• _WORK ORDER_
Return each line of the listing that has the word "Statistics" in it.

Content starts

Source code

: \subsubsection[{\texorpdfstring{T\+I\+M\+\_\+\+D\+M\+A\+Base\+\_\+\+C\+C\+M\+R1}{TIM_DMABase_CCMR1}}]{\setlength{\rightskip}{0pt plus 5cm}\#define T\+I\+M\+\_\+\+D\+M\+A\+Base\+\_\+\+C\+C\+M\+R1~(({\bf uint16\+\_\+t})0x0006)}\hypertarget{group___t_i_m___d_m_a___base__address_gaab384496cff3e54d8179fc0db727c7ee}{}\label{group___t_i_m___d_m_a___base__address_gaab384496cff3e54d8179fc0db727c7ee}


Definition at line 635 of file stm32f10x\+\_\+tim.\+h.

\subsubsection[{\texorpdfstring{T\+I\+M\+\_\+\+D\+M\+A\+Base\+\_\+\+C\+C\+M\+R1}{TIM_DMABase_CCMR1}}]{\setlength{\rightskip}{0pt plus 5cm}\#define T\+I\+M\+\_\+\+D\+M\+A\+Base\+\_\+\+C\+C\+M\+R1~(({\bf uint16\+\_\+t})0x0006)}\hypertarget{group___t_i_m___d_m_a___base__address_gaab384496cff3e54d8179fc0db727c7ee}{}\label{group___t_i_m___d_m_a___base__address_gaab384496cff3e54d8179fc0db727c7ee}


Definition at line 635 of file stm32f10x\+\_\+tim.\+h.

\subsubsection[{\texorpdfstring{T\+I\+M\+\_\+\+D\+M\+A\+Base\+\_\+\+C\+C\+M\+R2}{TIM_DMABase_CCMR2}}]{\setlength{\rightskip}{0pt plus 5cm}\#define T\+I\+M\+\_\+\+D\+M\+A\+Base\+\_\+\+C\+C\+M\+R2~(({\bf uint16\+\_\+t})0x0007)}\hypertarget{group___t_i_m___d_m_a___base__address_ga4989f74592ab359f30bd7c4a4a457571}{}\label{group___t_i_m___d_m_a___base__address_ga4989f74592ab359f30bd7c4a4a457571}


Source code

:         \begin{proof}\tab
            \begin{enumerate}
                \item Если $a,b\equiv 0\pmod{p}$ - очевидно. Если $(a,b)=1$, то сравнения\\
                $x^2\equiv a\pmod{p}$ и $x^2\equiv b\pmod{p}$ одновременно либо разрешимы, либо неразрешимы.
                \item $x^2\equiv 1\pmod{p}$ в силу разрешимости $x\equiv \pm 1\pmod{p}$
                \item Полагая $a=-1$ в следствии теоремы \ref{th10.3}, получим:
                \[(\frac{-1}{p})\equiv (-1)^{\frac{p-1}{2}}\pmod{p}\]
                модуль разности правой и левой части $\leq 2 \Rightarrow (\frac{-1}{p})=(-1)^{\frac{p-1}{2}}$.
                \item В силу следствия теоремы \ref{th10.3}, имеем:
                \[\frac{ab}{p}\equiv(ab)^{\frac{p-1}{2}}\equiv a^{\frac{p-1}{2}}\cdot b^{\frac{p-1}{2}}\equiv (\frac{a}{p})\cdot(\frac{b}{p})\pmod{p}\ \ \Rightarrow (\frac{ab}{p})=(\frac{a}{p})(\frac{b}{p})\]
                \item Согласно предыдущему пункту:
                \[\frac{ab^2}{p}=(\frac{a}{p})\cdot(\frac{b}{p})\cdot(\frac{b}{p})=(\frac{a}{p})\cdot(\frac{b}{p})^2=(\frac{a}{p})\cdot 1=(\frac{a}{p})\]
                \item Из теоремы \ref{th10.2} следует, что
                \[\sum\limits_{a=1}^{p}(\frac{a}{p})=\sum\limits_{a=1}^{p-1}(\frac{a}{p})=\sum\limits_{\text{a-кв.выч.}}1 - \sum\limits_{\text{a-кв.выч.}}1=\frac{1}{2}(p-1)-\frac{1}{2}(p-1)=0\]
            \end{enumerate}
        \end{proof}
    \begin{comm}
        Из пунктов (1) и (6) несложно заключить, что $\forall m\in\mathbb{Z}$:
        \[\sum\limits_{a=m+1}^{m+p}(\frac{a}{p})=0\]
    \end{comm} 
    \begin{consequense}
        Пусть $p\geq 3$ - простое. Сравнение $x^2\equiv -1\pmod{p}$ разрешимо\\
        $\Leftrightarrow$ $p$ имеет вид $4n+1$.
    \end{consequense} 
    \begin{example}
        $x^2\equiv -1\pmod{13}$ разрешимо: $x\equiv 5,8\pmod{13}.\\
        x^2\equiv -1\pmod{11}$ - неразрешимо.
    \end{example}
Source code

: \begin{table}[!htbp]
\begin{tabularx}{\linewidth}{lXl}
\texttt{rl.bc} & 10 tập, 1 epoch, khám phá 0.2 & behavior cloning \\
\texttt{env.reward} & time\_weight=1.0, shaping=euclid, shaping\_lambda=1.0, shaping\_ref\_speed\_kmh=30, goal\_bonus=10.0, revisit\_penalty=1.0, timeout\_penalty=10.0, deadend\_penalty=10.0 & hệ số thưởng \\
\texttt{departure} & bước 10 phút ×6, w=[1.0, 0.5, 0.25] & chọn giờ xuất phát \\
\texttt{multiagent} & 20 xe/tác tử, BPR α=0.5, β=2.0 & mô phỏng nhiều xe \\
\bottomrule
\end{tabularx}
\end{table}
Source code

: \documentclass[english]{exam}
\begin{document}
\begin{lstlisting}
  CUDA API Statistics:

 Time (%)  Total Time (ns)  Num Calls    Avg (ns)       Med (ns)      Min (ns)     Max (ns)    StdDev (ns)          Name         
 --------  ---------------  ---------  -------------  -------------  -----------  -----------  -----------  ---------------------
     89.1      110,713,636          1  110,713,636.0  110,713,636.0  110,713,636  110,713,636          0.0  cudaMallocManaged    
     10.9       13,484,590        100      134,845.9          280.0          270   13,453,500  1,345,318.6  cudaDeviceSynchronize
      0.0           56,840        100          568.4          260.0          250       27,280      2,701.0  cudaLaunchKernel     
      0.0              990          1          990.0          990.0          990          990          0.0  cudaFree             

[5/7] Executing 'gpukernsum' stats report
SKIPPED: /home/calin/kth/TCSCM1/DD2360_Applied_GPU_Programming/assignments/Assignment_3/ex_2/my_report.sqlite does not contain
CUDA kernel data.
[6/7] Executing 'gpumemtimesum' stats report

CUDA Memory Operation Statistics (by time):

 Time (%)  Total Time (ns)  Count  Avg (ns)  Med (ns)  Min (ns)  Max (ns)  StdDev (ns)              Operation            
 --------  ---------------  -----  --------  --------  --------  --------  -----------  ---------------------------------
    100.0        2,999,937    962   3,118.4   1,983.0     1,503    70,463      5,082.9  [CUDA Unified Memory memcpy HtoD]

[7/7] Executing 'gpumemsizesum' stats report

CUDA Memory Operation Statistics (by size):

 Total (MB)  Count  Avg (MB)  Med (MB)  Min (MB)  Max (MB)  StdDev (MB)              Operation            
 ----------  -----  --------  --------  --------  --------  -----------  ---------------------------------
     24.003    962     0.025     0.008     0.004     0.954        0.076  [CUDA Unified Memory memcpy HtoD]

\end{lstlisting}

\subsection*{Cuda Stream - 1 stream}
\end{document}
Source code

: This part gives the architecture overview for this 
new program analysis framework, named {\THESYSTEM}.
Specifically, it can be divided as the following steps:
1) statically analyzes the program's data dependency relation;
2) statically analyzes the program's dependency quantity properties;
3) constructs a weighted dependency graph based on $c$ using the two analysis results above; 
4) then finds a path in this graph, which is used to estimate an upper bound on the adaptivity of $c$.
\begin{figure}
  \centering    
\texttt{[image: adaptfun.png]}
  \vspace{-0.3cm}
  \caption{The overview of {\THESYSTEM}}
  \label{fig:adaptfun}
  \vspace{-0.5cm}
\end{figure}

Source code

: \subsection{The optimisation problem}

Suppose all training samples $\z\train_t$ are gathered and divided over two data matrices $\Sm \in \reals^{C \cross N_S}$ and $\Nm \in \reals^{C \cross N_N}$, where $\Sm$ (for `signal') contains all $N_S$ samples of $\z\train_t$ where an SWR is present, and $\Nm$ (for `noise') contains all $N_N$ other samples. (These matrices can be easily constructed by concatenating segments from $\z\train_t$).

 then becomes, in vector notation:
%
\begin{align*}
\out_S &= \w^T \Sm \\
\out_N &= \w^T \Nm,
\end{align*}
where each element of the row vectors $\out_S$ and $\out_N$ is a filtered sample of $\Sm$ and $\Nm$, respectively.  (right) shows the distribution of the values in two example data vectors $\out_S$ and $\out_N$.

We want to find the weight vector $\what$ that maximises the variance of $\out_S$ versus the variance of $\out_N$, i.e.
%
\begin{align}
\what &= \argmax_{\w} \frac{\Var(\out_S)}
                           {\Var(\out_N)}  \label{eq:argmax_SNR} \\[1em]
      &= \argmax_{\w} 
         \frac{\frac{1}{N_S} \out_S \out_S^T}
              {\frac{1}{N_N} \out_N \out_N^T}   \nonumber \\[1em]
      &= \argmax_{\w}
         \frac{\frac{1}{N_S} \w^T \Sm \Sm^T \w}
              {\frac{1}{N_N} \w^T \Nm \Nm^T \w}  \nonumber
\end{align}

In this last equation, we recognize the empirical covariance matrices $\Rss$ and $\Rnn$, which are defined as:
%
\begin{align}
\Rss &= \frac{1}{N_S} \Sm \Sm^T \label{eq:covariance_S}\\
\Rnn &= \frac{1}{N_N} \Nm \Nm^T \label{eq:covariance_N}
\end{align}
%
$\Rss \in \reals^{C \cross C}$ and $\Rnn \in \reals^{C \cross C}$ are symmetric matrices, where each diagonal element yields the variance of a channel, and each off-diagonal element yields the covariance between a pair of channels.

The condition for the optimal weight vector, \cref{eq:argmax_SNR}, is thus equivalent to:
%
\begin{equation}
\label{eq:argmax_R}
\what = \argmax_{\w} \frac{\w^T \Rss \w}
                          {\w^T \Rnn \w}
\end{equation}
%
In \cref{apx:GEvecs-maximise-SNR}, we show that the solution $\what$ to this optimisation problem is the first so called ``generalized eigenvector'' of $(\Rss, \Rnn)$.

Content ends

• _YOUR RESPONSE_
  CUDA API Statistics:
CUDA Memory Operation Statistics (by time):
CUDA Memory Operation Statistics (by size):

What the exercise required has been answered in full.